» TASK OBJECTIVE
Set down the lines below exactly as they stand, please. Go from the first through the one containing "them have completed.".

[Plain-text document sources]
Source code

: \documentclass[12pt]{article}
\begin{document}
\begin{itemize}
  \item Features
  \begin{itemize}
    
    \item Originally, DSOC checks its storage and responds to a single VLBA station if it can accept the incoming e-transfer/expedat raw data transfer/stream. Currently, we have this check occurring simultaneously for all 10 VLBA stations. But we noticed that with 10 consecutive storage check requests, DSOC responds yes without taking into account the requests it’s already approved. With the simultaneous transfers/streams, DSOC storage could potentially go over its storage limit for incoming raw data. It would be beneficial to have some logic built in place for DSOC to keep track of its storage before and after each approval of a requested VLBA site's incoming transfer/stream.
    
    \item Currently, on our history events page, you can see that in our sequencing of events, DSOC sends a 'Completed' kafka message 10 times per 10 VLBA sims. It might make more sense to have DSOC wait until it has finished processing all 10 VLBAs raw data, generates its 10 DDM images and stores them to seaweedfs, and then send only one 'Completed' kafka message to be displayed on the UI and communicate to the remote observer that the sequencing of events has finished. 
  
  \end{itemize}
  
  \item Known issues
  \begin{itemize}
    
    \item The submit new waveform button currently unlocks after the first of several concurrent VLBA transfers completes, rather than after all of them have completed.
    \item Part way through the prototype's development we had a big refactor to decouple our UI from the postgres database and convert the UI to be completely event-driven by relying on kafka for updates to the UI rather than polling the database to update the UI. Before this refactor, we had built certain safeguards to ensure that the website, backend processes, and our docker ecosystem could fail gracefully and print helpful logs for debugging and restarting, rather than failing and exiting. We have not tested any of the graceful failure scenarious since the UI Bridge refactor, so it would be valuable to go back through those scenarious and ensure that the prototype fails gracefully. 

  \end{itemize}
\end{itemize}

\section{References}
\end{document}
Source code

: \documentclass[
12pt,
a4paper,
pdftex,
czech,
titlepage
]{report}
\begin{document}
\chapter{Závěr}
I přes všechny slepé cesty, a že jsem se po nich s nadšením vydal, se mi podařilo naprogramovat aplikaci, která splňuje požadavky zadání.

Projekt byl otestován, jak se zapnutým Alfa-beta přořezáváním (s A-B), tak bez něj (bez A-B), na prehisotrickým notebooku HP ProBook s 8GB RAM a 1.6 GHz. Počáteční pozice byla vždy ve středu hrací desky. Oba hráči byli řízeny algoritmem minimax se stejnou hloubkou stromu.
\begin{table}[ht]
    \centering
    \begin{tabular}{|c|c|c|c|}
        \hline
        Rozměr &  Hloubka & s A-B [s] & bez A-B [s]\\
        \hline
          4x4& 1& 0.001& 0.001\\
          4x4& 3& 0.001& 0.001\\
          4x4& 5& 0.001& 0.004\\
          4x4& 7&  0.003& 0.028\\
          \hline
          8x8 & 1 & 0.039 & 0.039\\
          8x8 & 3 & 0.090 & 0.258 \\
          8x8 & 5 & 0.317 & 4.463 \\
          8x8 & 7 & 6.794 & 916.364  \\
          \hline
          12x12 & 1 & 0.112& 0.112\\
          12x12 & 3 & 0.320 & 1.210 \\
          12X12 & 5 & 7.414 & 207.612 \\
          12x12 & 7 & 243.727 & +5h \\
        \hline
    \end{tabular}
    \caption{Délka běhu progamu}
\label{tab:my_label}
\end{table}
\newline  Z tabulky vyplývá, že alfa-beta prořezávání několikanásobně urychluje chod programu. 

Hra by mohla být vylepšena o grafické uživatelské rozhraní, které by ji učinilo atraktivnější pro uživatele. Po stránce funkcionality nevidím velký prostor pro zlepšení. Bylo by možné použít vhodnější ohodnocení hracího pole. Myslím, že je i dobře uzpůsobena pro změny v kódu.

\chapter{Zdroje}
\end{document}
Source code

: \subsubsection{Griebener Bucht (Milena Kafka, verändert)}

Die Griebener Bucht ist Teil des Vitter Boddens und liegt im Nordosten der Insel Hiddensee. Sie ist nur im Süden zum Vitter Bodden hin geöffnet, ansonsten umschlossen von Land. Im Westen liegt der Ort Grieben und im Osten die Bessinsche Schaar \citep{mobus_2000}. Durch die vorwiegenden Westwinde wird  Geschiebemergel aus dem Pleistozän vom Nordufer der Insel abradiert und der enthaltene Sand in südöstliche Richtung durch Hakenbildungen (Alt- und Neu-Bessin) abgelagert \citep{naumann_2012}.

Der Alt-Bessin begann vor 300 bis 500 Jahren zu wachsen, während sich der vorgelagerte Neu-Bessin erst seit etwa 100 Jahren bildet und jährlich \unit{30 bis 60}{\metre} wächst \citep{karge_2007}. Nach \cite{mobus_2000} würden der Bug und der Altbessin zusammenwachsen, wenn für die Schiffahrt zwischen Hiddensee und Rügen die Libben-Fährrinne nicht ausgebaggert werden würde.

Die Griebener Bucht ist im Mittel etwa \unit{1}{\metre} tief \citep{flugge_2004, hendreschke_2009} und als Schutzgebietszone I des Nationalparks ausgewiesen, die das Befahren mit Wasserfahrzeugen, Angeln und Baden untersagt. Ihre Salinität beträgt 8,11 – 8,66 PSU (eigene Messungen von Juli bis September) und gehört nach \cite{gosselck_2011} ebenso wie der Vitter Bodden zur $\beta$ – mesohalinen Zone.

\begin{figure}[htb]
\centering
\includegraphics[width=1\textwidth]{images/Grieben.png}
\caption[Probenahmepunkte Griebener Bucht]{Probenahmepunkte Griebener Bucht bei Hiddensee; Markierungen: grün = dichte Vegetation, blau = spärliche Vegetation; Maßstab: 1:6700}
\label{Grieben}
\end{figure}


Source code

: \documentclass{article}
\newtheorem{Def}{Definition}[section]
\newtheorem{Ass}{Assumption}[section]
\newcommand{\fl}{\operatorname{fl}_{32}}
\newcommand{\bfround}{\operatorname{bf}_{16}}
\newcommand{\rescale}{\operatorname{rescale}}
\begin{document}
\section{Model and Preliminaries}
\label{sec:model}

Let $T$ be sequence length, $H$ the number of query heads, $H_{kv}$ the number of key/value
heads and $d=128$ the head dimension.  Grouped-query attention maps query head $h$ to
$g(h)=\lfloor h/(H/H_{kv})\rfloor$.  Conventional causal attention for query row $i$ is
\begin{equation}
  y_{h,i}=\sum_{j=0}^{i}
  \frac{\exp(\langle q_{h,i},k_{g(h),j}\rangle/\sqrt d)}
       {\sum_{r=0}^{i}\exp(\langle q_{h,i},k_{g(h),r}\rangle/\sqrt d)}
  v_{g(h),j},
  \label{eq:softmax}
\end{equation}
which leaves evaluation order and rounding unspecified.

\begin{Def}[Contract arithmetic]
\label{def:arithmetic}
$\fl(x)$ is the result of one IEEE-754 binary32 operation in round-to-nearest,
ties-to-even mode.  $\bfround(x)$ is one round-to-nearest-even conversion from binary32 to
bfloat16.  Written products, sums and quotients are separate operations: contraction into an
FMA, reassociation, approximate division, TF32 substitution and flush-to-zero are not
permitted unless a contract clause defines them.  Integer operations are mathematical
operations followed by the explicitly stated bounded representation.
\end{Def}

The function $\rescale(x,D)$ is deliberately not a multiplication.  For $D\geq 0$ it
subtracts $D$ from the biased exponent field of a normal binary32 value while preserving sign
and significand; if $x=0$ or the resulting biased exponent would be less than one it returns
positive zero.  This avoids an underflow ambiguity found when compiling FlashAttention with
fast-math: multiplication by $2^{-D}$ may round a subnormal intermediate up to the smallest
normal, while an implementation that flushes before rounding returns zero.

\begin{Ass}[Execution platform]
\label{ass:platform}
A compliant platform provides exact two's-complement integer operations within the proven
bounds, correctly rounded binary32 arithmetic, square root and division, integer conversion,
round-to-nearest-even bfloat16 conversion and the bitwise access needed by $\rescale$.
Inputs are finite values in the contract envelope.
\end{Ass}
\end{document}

» REPLY TO THE EXERCISE
Source code

: \documentclass[12pt]{article}
\begin{document}
\begin{itemize}
  \item Features
  \begin{itemize}
    
    \item Originally, DSOC checks its storage and responds to a single VLBA station if it can accept the incoming e-transfer/expedat raw data transfer/stream. Currently, we have this check occurring simultaneously for all 10 VLBA stations. But we noticed that with 10 consecutive storage check requests, DSOC responds yes without taking into account the requests it’s already approved. With the simultaneous transfers/streams, DSOC storage could potentially go over its storage limit for incoming raw data. It would be beneficial to have some logic built in place for DSOC to keep track of its storage before and after each approval of a requested VLBA site's incoming transfer/stream.
    
    \item Currently, on our history events page, you can see that in our sequencing of events, DSOC sends a 'Completed' kafka message 10 times per 10 VLBA sims. It might make more sense to have DSOC wait until it has finished processing all 10 VLBAs raw data, generates its 10 DDM images and stores them to seaweedfs, and then send only one 'Completed' kafka message to be displayed on the UI and communicate to the remote observer that the sequencing of events has finished. 
  
  \end{itemize}
  
  \item Known issues
  \begin{itemize}
    
    \item The submit new waveform button currently unlocks after the first of several concurrent VLBA transfers completes, rather than after all of them have completed.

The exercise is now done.